YOU CAN GO HOME AGAIN
A trip to South Coast Rep is exactly what was needed to shake off the blues of this year’s morass of over-produced and/or over-written theater. The Trip to Bountiful, Horton Foote’s plaintive 1953 teleplay (adapted for Broadway and for the 1985 film with Geraldine Page), paints a picture of rural America in the 1940s that gently reminds us that there was (and may still be) a place in this country where people tip their hats and say, “Yes, Ma’am.” Revisiting this lovely gem, an evocative masterpiece of narrative, is a potent reminder that there is an art to storytelling.
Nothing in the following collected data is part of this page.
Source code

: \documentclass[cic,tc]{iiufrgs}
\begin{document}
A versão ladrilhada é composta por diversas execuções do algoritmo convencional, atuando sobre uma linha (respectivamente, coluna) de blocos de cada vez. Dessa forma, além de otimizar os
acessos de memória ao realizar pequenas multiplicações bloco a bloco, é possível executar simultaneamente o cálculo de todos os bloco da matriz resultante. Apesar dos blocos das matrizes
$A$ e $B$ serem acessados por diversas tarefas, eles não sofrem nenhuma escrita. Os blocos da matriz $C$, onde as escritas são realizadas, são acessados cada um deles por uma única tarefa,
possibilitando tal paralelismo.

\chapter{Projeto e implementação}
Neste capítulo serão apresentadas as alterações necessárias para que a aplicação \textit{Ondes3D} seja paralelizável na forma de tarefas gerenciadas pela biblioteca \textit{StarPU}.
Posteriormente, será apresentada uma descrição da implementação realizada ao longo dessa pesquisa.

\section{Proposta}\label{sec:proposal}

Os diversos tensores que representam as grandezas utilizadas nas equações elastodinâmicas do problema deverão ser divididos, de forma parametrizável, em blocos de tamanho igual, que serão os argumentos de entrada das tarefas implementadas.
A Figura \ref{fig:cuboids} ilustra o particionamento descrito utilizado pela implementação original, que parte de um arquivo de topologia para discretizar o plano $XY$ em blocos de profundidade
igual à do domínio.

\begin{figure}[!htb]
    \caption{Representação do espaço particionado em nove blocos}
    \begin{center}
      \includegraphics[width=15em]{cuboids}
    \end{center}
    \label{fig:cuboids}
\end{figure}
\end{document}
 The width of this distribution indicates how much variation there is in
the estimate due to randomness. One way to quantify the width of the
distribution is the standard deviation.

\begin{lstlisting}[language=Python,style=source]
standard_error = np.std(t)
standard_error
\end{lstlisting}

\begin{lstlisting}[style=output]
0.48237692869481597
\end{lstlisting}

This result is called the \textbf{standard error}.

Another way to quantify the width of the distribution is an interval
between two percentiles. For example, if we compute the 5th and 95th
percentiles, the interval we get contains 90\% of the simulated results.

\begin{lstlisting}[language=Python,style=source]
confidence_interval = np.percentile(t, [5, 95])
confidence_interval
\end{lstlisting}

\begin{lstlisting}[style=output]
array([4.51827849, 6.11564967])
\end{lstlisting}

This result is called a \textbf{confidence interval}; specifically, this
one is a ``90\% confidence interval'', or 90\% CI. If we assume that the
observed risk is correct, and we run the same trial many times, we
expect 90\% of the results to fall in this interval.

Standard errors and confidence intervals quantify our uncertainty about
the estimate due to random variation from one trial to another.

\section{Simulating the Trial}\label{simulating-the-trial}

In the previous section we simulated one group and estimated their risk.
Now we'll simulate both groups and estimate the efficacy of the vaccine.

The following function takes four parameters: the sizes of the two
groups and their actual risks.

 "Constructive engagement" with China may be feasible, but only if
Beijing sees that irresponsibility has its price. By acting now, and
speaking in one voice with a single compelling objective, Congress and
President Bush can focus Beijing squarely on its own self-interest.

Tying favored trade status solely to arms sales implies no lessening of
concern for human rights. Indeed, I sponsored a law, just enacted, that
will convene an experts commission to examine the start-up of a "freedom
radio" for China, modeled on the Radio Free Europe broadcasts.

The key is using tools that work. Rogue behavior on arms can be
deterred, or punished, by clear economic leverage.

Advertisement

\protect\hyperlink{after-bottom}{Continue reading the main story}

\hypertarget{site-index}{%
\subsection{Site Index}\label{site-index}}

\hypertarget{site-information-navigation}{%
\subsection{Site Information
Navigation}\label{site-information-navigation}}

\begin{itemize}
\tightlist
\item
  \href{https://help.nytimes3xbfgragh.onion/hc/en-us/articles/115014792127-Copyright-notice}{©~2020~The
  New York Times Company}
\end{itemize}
At heart, this is a classic adventure tale where our heroine, the aged Carrie Watts (Lynn Milgrim), is determined to return to her childhood Gulf Coast home of Bountiful, but she needs to escape her overprotective son Ludie (Daniel Reichert) and his nagging wife Jessie Mae (Jennifer Lyon). The Coca-Cola swilling shrew Jessie Mae would rather be at the Beauty Parlor than watching over Carrie, but her mother-in-law has repeatedly tried to run away with pension check in hand. With a fragile heart and sinking spells no doubt empowering her conviction, Carrie actually manages to get on a bus to the home she hasn’t seen in twenty years.
There is a reason that storytelling has a method which has worked for eons: by making a declaration and taking action on that vision, our heroine is beset by challenges and disappointments which cause her to take stock of her life, both past and present. She makes friends along the way who encourage her to keep going, including Thelma (the enchanting Lily Holleman), a young war bride who actually gleans comfort from Carrie’s hymn singing, which was considered taboo by Jessie Mae back in that two-bedroom apartment in Houston.
The role of Carrie is a scenery-chewing opportunity, yet Ms. Milgrim, under the gentle guidance of director Martin Benson, actually invites us closer to the play with her restraint and poise – a tender breeze from the gulf is much preferable to an Atlantic hurricane. Her performance is a gift to the other actors, as it allows them to have their rightful place in the sun: Mr. Reichert’s Ludie is both lost boy and regretful adult, and while we needed a bit more compassion from Ms. Lyon to round out Jessie Mae’s irksome harassing, she perfectly embodies the petulance and frustration of a bored housewife.
The technical team is a wonder: the transition from claustrophobic apartment (which seemed quite lovely for a family with no means) to bus depot was smoother and faster than any production seen to date, thanks to Thomas Buderwitz’ set design; the ubiquitous sound designer Cricket S. Myers is deservedly given her chance to shine – her use of directional sound (the radio, a passing car) is the best in the theatre; Donna & Tom Ruzika created the lights and Angela Balogh Calin the exquisite period costumes. In fact, South Coast Rep’s production values are consistently the best of any regional theatre in America.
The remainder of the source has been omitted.